[Task objective] Whenever the word "Github" appears in a line of the data below, copy that line.
Start of Study material
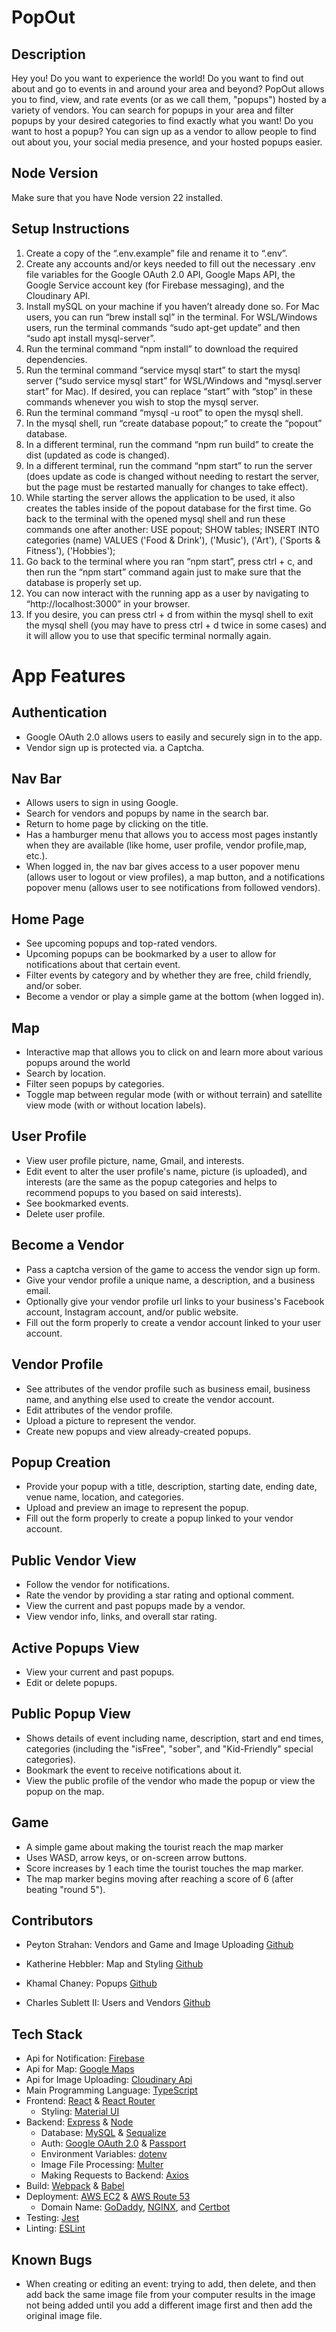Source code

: # PopOut

## Description
Hey you! Do you want to experience the world! Do you want to find out about and go to events in and around your area and beyond? PopOut allows you to find, view, and rate events (or as we call them, "popups") hosted by a variety of vendors. You can search for popups in your area and filter popups by your desired categories to find exactly what you want! Do you want to host a popup? You can sign up as a vendor to allow people to find out about you, your social media presence, and your hosted popups easier.

## Node Version
Make sure that you have Node version 22 installed.

## Setup Instructions
1. Create a copy of the “.env.example” file and rename it to “.env”.
2. Create any accounts and/or keys needed to fill out the necessary .env file variables for the Google OAuth 2.0 API, Google Maps API, the Google Service account key (for Firebase messaging), and the Cloudinary API.
3. Install mySQL on your machine if you haven’t already done so. For Mac users, you can run “brew install sql” in the terminal. For WSL/Windows users, run the terminal commands “sudo apt-get update” and then “sudo apt install mysql-server”.
4. Run the terminal command “npm install” to download the required dependencies.
5. Run the terminal command “service mysql start” to start the mysql server (“sudo service mysql start” for WSL/Windows and “mysql.server start” for Mac). If desired, you can replace “start” with “stop” in these commands whenever you wish to stop the mysql server.
6. Run the terminal command “mysql -u root” to open the mysql shell.
7. In the mysql shell, run “create database popout;” to create the “popout” database.
8. In a different terminal, run the command “npm run build” to create the dist (updated as code is changed).
9. In a different terminal, run the command “npm start” to run the server (does update as code is changed without needing to restart the server, but the page must be restarted manually for changes to take effect).
10. While starting the server allows the application to be used, it also creates the tables inside of the popout database for the first time. Go back to the terminal with the opened mysql shell and run these commands one after another:
USE popout;
SHOW tables;
INSERT INTO categories (name) VALUES ('Food & Drink'), ('Music'), ('Art'), ('Sports & Fitness'), ('Hobbies');
11. Go back to the terminal where you ran “npm start”, press ctrl + c, and then run the “npm start” command again just to make sure that the database is properly set up.
12. You can now interact with the running app as a user by navigating to “http://localhost:3000” in your browser.
13. If you desire, you can press ctrl + d from within the mysql shell to exit the mysql shell (you may have to press ctrl + d twice in some cases) and it will allow you to use that specific terminal normally again.

# App Features

## Authentication
- Google OAuth 2.0 allows users to easily and securely sign in to the app.
- Vendor sign up is protected via. a Captcha.

## Nav Bar
- Allows users to sign in using Google.
- Search for vendors and popups by name in the search bar.
- Return to home page by clicking on the title.
- Has a hamburger menu that allows you to access most pages instantly when they are available (like home, user profile, vendor profile,map, etc.).
- When logged in, the nav bar gives access to a user popover menu (allows user to logout or view profiles), a map button, and a notifications popover menu (allows user to see notifications from followed vendors).

## Home Page
- See upcoming popups and top-rated vendors.
- Upcoming popups can be bookmarked by a user to allow for notifications about that certain event.
- Filter events by category and by whether they are free, child friendly, and/or sober.
- Become a vendor or play a simple game at the bottom (when logged in).

## Map
- Interactive map that allows you to click on and learn more about various popups around the world
- Search by location.
- Filter seen popups by categories.
- Toggle map between regular mode (with or without terrain) and satellite view mode (with or without location labels).

## User Profile
- View user profile picture, name, Gmail, and interests.
- Edit event to alter the user profile's name, picture (is uploaded), and interests (are the same as the popup categories and helps to recommend popups to you based on said interests).
- See bookmarked events.
- Delete user profile.

## Become a Vendor
- Pass a captcha version of the game to access the vendor sign up form.
- Give your vendor profile a unique name, a description, and a business email.
- Optionally give your vendor profile url links to your business's Facebook account, Instagram account, and/or public website.
- Fill out the form properly to create a vendor account linked to your user account.

## Vendor Profile
- See attributes of the vendor profile such as business email, business name, and anything else used to create the vendor account.
- Edit attributes of the vendor profile.
- Upload a picture to represent the vendor.
- Create new popups and view already-created popups.

## Popup Creation
- Provide your popup with a title, description, starting date, ending date, venue name, location, and categories.
- Upload and preview an image to represent the popup.
- Fill out the form properly to create a popup linked to your vendor account.

## Public Vendor View
- Follow the vendor for notifications.
- Rate the vendor by providing a star rating and optional comment.
- View the current and past popups made by a vendor.
- View vendor info, links, and overall star rating.

## Active Popups View
- View your current and past popups.
- Edit or delete popups.

## Public Popup View
- Shows details of event including name, description, start and end times, categories (including the "isFree", "sober", and "Kid-Friendly" special categories).
- Bookmark the event to receive notifications about it.
- View the public profile of the vendor who made the popup or view the popup on the map.

## Game
- A simple game about making the tourist reach the map marker
- Uses WASD, arrow keys, or on-screen arrow buttons.
- Score increases by 1 each time the tourist touches the map marker.
- The map marker begins moving after reaching a score of 6 (after beating "round 5").

## Contributors
- Peyton Strahan: Vendors and Game and Image Uploading [Github](https://github.com/PeytonStrahan)

- Katherine Hebbler: Map and Styling [Github](https://github.com/khebbler)

- Khamal Chaney: Popups [Github](https://github.com/khamal22)

- Charles Sublett II: Users and Vendors [Github](https://github.com/BMH397)

## Tech Stack
  - Api for Notification: [Firebase](https://firebase.google.com/)
  - Api for Map: [Google Maps](https://developers.google.com/maps/documentation)
  - Api for Image Uploading: [Cloudinary Api](https://cloudinary.com/documentation/image_upload_api_reference)
  - Main Programming Language: [TypeScript](https://www.typescriptlang.org/docs/handbook/intro.html)
  - Frontend: [React](https://react.dev/) & [React Router](https://reactrouter.com/home)
    - Styling: [Material UI](https://mui.com/)
  - Backend: [Express](https://expressjs.com/en/4x/api.html) & [Node](https://nodejs.org/docs/latest/api/)
    - Database: [MySQL](https://www.mysql.com/) & [Sequalize](https://sequelize.org/docs/v7/databases/mysql/)
    - Auth: [Google OAuth 2.0](https://developers.google.com/identity/protocols/oauth2) & [Passport](https://www.passportjs.org/tutorials/google/)
    - Environment Variables: [dotenv](https://www.npmjs.com/package/dotenv)
    - Image File Processing: [Multer](https://expressjs.com/en/resources/middleware/multer.html)
    - Making Requests to Backend: [Axios](https://axios-http.com/docs/intro)
  - Build: [Webpack](https://webpack.js.org/configuration/) & [Babel](https://babeljs.io/docs/)
  - Deployment: [AWS EC2](https://aws.amazon.com/ec2/) & [AWS Route 53](https://aws.amazon.com/route53/)
    - Domain Name: [GoDaddy](https://www.godaddy.com/), [NGINX](https://nginx.org/en/), and [Certbot](https://certbot.eff.org/)
  - Testing: [Jest](https://jestjs.io/)
  - Linting: [ESLint](https://eslint.org/docs/latest/)

## Known Bugs
  - When creating or editing an event: trying to add, then delete, and then add back the same image file from your computer results in the image not being added until you add a different image first and then add the original image file.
End of Study material
[Result for this task]
- Peyton Strahan: Vendors and Game and Image Uploading [Github](https://github.com/PeytonStrahan)
- Katherine Hebbler: Map and Styling [Github](https://github.com/khebbler)
- Khamal Chaney: Popups [Github](https://github.com/khamal22)
- Charles Sublett II: Users and Vendors [Github](https://github.com/BMH397)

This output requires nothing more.